Britain’s longest-reigning monarch, Queen Elizabeth II, died today at Balmoral Castle in Aberdeenshire, Scotland, at the age of 96.
After doctors placed her under medical supervision, all of the Queen’s children traveled to Balmoral.
The Queen made her first visit to Bermuda less than six months after her coronation on November 23, 1953.
Animation of the Queen at the historic St. Peter’s Church in St. George’s in 1953:
She was joined by the late Prince Philip, Duke of Edinburgh, at the first stop on her Coronation Tour of the Commonwealth. It was the first visit to the island by a sitting monarch.
The Queen’s health is said to have taken a turn for the worse after the death of Prince Philip, who died last April at the age of 99. He was also a regular visitor to Bermuda.
A few more visits were made to the island for the Queen’s return to Bermuda in February 1975. She made further visits in July 1976 and she in February 1983, and in March 1994 she made a two-day trip.

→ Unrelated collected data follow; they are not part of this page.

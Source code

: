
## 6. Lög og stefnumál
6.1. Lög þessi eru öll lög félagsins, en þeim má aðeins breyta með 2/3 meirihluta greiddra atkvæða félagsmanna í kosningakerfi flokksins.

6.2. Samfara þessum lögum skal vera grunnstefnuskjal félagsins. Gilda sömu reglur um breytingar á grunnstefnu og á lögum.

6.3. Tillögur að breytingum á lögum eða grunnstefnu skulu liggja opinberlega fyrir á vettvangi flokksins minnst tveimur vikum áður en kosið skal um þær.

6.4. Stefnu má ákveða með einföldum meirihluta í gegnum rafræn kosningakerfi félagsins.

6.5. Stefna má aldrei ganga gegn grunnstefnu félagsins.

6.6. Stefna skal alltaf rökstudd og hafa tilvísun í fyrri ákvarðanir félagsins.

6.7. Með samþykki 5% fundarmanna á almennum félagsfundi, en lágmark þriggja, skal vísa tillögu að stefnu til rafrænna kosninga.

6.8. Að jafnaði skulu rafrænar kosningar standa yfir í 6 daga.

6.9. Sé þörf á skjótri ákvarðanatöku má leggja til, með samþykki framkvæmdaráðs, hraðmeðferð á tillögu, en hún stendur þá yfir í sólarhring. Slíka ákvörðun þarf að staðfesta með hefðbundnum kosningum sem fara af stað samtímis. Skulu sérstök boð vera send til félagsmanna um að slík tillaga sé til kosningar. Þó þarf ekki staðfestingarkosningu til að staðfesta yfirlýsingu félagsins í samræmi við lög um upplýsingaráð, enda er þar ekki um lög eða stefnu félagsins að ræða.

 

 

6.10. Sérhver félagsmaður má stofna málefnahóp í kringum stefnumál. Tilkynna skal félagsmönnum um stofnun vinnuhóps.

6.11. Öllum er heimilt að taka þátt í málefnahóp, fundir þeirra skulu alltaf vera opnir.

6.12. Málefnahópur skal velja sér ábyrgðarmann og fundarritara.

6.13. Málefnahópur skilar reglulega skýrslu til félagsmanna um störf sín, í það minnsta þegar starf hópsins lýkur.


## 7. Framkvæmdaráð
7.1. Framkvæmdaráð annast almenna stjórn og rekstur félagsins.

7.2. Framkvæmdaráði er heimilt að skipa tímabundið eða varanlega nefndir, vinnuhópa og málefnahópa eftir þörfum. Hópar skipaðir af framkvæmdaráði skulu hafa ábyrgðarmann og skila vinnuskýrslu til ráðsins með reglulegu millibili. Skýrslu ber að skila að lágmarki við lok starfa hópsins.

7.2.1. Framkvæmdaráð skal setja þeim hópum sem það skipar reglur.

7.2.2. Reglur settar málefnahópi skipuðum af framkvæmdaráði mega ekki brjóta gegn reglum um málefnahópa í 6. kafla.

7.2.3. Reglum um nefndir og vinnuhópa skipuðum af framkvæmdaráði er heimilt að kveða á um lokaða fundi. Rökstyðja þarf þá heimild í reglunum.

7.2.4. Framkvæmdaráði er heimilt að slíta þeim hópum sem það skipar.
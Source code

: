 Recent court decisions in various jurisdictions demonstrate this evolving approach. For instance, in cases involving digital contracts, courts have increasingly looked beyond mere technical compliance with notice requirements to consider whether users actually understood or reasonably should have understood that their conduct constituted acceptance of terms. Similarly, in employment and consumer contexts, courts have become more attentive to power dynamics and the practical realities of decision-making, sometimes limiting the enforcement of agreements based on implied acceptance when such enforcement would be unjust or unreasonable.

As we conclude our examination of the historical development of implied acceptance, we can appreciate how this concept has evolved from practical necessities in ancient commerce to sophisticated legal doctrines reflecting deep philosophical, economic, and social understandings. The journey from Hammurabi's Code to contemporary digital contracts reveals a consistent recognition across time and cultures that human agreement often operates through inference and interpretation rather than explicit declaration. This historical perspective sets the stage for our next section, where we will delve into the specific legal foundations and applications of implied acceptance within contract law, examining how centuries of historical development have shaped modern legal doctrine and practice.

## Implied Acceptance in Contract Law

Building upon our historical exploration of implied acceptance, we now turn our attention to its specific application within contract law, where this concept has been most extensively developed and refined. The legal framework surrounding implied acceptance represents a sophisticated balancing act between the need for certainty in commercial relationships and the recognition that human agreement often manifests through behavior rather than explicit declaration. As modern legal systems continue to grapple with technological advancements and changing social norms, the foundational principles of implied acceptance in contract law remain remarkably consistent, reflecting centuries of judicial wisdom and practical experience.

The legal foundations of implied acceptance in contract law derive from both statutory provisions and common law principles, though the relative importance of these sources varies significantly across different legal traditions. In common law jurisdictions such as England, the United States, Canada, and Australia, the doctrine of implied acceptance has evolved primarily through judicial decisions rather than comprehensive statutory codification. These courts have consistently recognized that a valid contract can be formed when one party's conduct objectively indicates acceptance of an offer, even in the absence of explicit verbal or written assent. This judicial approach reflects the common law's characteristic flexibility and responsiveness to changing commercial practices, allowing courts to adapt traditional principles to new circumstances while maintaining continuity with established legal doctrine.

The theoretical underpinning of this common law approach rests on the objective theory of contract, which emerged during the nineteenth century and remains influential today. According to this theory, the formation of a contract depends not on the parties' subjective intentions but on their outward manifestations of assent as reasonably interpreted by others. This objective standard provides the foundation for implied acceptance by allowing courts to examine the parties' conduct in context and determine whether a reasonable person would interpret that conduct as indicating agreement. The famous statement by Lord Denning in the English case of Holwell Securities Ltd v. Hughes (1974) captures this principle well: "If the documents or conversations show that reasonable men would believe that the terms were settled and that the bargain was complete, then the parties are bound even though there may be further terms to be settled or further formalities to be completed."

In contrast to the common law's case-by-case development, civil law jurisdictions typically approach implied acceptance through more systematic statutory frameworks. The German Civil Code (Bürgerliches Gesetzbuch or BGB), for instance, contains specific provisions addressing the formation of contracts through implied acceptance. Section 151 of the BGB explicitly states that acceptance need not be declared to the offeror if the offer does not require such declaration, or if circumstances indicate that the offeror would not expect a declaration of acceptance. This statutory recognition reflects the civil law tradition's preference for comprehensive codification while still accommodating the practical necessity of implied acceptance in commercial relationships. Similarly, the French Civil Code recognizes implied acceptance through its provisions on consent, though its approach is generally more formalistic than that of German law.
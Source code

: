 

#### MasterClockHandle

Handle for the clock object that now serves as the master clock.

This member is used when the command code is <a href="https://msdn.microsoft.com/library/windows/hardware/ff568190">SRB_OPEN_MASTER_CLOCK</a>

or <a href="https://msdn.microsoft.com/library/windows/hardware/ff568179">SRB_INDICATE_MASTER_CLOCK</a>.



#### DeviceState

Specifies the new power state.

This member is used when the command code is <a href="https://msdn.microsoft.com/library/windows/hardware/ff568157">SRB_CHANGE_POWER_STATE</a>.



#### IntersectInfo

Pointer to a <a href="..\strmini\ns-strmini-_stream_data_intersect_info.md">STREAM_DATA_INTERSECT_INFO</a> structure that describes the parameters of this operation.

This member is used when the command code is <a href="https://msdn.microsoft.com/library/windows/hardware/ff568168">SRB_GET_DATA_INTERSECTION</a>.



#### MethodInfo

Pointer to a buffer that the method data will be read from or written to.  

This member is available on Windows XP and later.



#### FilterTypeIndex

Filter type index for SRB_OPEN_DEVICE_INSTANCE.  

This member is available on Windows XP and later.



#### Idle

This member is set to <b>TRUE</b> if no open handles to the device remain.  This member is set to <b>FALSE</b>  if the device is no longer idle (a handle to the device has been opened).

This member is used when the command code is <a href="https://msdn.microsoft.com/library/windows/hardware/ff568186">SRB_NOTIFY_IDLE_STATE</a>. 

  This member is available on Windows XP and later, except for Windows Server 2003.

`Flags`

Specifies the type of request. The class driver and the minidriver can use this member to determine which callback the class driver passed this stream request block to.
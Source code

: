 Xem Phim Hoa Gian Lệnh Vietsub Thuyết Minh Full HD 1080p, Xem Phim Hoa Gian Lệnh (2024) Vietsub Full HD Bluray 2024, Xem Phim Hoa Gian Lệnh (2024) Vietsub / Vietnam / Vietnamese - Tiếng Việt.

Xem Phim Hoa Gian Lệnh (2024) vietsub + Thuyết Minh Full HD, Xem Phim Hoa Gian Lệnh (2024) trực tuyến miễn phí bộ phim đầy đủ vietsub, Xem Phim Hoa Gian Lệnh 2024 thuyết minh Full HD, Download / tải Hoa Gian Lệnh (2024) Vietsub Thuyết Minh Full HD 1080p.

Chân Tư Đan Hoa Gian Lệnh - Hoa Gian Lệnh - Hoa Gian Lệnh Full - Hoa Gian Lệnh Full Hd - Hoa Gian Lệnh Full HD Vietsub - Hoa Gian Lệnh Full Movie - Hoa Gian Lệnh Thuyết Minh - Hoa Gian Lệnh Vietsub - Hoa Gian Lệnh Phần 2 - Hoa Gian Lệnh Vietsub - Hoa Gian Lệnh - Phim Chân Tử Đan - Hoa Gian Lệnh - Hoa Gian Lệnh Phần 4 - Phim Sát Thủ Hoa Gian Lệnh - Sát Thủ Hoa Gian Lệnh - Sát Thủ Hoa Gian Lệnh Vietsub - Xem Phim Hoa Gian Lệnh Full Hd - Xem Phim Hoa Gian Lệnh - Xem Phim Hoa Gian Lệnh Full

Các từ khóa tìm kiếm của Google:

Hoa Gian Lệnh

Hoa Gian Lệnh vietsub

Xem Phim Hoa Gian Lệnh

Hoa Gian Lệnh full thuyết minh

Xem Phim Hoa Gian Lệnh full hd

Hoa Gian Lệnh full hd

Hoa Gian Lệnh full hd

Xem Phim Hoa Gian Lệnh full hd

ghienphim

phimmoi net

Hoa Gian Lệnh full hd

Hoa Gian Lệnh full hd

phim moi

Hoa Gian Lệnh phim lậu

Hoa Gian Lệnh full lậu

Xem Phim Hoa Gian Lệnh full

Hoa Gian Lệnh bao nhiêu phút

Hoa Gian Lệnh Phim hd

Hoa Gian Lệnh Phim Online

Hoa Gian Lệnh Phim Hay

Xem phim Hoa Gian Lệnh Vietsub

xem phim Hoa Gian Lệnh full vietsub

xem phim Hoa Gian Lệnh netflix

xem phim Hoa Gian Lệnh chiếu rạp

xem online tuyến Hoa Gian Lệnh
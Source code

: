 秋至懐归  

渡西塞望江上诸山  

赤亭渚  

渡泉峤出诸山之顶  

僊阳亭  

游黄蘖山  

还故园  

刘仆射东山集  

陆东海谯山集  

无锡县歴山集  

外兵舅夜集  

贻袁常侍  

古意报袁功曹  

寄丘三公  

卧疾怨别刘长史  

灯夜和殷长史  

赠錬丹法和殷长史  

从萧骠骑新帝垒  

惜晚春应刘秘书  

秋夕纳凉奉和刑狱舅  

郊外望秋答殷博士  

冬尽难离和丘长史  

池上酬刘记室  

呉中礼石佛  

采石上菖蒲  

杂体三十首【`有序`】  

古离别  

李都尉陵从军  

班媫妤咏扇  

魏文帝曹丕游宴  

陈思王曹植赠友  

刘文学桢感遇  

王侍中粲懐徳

On November 24-26, 2009, 56 years after their first visit, The Queen and Duke of Edinburgh traveled to Bermuda to celebrate the 400th anniversary of British settlement on the island.
Video of the Queen’s Royal Tour in 1953, including scenes from Bermuda
The Queen made a speech during her visit in 2009.
Her Majesty the Queen said:
“In those days, the Bermudians excelled above all as tobacco farmers, salt merchants, privateers and builders of fast schooners. Proven when I met a shipyard apprentice working on
“Bermudians can also be proud of their businesses, such as selling onions and Easter lilies to New York and promoting subtropical tourism.
“In this mild climate, tourism so close to North America continues to be an important part of economic life. More recently, Bermuda has become a successful pioneer in the highly specialized reinsurance business. Indeed, despite the challenges of the global economy, modern Bermuda relies on some very special attributes to achieve great success in these two most competitive industries.”